■ Activity ■
Every entry, from first to last, is to be written out exactly.

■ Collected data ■
──────────

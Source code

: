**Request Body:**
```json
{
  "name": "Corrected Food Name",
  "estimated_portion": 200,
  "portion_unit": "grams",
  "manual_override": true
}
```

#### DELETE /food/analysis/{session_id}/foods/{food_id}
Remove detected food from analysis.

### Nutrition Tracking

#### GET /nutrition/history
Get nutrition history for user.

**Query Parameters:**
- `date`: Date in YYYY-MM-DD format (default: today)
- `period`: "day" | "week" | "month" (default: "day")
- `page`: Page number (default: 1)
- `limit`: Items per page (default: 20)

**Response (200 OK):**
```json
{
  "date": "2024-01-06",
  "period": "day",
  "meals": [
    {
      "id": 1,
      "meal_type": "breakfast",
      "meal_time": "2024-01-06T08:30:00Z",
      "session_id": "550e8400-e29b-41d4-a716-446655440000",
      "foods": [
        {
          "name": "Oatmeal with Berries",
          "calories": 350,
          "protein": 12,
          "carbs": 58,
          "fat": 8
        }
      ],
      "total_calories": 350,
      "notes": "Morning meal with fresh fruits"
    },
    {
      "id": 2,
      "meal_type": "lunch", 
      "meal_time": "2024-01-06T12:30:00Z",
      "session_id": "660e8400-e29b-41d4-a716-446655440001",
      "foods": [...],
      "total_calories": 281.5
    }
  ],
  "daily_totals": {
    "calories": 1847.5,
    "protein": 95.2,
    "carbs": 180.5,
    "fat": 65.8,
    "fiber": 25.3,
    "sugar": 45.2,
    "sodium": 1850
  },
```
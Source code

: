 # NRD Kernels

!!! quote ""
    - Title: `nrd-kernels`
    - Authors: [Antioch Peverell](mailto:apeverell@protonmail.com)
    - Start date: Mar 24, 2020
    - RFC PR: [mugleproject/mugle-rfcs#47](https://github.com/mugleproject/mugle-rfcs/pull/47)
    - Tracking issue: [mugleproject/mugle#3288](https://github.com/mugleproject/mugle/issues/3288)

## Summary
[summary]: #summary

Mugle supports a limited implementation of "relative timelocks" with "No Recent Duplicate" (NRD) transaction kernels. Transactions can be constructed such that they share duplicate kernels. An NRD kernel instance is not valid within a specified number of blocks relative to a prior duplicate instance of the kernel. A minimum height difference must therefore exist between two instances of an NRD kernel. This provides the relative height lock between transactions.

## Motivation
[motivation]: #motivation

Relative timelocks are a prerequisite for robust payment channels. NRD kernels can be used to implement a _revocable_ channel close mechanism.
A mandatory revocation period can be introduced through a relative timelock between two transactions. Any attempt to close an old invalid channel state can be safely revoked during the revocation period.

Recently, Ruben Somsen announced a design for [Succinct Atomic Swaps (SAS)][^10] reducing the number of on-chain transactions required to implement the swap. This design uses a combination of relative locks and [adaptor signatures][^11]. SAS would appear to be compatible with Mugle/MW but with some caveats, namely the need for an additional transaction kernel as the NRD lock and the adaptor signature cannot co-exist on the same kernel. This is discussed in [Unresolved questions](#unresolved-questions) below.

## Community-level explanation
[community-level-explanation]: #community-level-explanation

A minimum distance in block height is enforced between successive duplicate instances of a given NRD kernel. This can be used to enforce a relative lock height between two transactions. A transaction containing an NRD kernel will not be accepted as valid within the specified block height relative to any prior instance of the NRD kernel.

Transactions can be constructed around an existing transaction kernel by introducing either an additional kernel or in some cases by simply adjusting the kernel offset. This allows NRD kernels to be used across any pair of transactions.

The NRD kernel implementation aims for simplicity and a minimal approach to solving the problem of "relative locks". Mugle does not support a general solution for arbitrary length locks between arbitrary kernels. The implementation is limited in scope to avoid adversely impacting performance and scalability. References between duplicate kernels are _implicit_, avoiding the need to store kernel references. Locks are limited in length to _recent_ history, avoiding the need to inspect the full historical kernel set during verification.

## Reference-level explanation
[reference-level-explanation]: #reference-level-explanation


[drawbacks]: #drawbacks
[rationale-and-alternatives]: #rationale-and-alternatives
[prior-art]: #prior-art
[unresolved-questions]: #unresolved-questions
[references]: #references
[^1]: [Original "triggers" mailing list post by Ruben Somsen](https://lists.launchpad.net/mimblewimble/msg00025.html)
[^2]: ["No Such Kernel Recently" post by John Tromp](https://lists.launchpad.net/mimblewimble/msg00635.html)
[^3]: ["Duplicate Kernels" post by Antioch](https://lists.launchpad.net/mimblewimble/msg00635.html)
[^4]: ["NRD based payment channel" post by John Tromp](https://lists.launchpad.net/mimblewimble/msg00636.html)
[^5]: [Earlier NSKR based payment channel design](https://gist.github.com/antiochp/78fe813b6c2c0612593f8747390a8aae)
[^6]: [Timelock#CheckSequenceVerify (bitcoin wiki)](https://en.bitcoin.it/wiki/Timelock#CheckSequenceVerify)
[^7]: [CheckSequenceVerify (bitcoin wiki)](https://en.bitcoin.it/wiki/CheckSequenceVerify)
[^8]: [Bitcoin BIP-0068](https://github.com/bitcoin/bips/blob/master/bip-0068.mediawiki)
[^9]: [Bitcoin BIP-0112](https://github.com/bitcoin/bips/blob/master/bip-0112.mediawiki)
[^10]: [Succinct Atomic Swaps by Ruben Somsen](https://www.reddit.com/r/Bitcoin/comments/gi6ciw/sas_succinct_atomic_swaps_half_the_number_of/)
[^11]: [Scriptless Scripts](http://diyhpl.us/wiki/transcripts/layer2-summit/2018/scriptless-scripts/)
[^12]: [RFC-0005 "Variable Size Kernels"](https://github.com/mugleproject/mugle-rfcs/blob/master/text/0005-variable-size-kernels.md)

──────────

■ Written response ■
Source code

:**Request Body:**
```json
{
  "name": "Corrected Food Name",
  "estimated_portion": 200,
  "portion_unit": "grams",
  "manual_override": true
}
```

#### DELETE /food/analysis/{session_id}/foods/{food_id}
Remove detected food from analysis.

### Nutrition Tracking

#### GET /nutrition/history
Get nutrition history for user.

**Query Parameters:**
- `date`: Date in YYYY-MM-DD format (default: today)
- `period`: "day" | "week" | "month" (default: "day")
- `page`: Page number (default: 1)
- `limit`: Items per page (default: 20)

**Response (200 OK):**
```json
{
  "date": "2024-01-06",
  "period": "day",
  "meals": [
    {
      "id": 1,
      "meal_type": "breakfast",
      "meal_time": "2024-01-06T08:30:00Z",
      "session_id": "550e8400-e29b-41d4-a716-446655440000",
      "foods": [
        {
          "name": "Oatmeal with Berries",
          "calories": 350,
          "protein": 12,
          "carbs": 58,
          "fat": 8
        }
      ],
      "total_calories": 350,
      "notes": "Morning meal with fresh fruits"
    },
    {
      "id": 2,
      "meal_type": "lunch", 
      "meal_time": "2024-01-06T12:30:00Z",
      "session_id": "660e8400-e29b-41d4-a716-446655440001",
      "foods": [...],
      "total_calories": 281.5
    }
  ],
  "daily_totals": {
    "calories": 1847.5,
    "protein": 95.2,
    "carbs": 180.5,
    "fat": 65.8,
    "fiber": 25.3,
    "sugar": 45.2,
    "sodium": 1850
  },
```
Source code

: # NRD Kernels

!!! quote ""
    - Title: `nrd-kernels`
    - Authors: [Antioch Peverell](mailto:apeverell@protonmail.com)
    - Start date: Mar 24, 2020
    - RFC PR: [mugleproject/mugle-rfcs#47](https://github.com/mugleproject/mugle-rfcs/pull/47)
    - Tracking issue: [mugleproject/mugle#3288](https://github.com/mugleproject/mugle/issues/3288)

## Summary
[summary]: #summary

Mugle supports a limited implementation of "relative timelocks" with "No Recent Duplicate" (NRD) transaction kernels. Transactions can be constructed such that they share duplicate kernels. An NRD kernel instance is not valid within a specified number of blocks relative to a prior duplicate instance of the kernel. A minimum height difference must therefore exist between two instances of an NRD kernel. This provides the relative height lock between transactions.

## Motivation
[motivation]: #motivation

Relative timelocks are a prerequisite for robust payment channels. NRD kernels can be used to implement a _revocable_ channel close mechanism.
A mandatory revocation period can be introduced through a relative timelock between two transactions. Any attempt to close an old invalid channel state can be safely revoked during the revocation period.

Recently, Ruben Somsen announced a design for [Succinct Atomic Swaps (SAS)][^10] reducing the number of on-chain transactions required to implement the swap. This design uses a combination of relative locks and [adaptor signatures][^11]. SAS would appear to be compatible with Mugle/MW but with some caveats, namely the need for an additional transaction kernel as the NRD lock and the adaptor signature cannot co-exist on the same kernel. This is discussed in [Unresolved questions](#unresolved-questions) below.

## Community-level explanation
[community-level-explanation]: #community-level-explanation

A minimum distance in block height is enforced between successive duplicate instances of a given NRD kernel. This can be used to enforce a relative lock height between two transactions. A transaction containing an NRD kernel will not be accepted as valid within the specified block height relative to any prior instance of the NRD kernel.

Transactions can be constructed around an existing transaction kernel by introducing either an additional kernel or in some cases by simply adjusting the kernel offset. This allows NRD kernels to be used across any pair of transactions.

The NRD kernel implementation aims for simplicity and a minimal approach to solving the problem of "relative locks". Mugle does not support a general solution for arbitrary length locks between arbitrary kernels. The implementation is limited in scope to avoid adversely impacting performance and scalability. References between duplicate kernels are _implicit_, avoiding the need to store kernel references. Locks are limited in length to _recent_ history, avoiding the need to inspect the full historical kernel set during verification.

## Reference-level explanation
[reference-level-explanation]: #reference-level-explanation


[drawbacks]: #drawbacks
[rationale-and-alternatives]: #rationale-and-alternatives
[prior-art]: #prior-art
[unresolved-questions]: #unresolved-questions
[references]: #references
[^1]: [Original "triggers" mailing list post by Ruben Somsen](https://lists.launchpad.net/mimblewimble/msg00025.html)
[^2]: ["No Such Kernel Recently" post by John Tromp](https://lists.launchpad.net/mimblewimble/msg00635.html)
[^3]: ["Duplicate Kernels" post by Antioch](https://lists.launchpad.net/mimblewimble/msg00635.html)
[^4]: ["NRD based payment channel" post by John Tromp](https://lists.launchpad.net/mimblewimble/msg00636.html)
[^5]: [Earlier NSKR based payment channel design](https://gist.github.com/antiochp/78fe813b6c2c0612593f8747390a8aae)
[^6]: [Timelock#CheckSequenceVerify (bitcoin wiki)](https://en.bitcoin.it/wiki/Timelock#CheckSequenceVerify)
[^7]: [CheckSequenceVerify (bitcoin wiki)](https://en.bitcoin.it/wiki/CheckSequenceVerify)
[^8]: [Bitcoin BIP-0068](https://github.com/bitcoin/bips/blob/master/bip-0068.mediawiki)
[^9]: [Bitcoin BIP-0112](https://github.com/bitcoin/bips/blob/master/bip-0112.mediawiki)
[^10]: [Succinct Atomic Swaps by Ruben Somsen](https://www.reddit.com/r/Bitcoin/comments/gi6ciw/sas_succinct_atomic_swaps_half_the_number_of/)
[^11]: [Scriptless Scripts](http://diyhpl.us/wiki/transcripts/layer2-summit/2018/scriptless-scripts/)
[^12]: [RFC-0005 "Variable Size Kernels"](https://github.com/mugleproject/mugle-rfcs/blob/master/text/0005-variable-size-kernels.md)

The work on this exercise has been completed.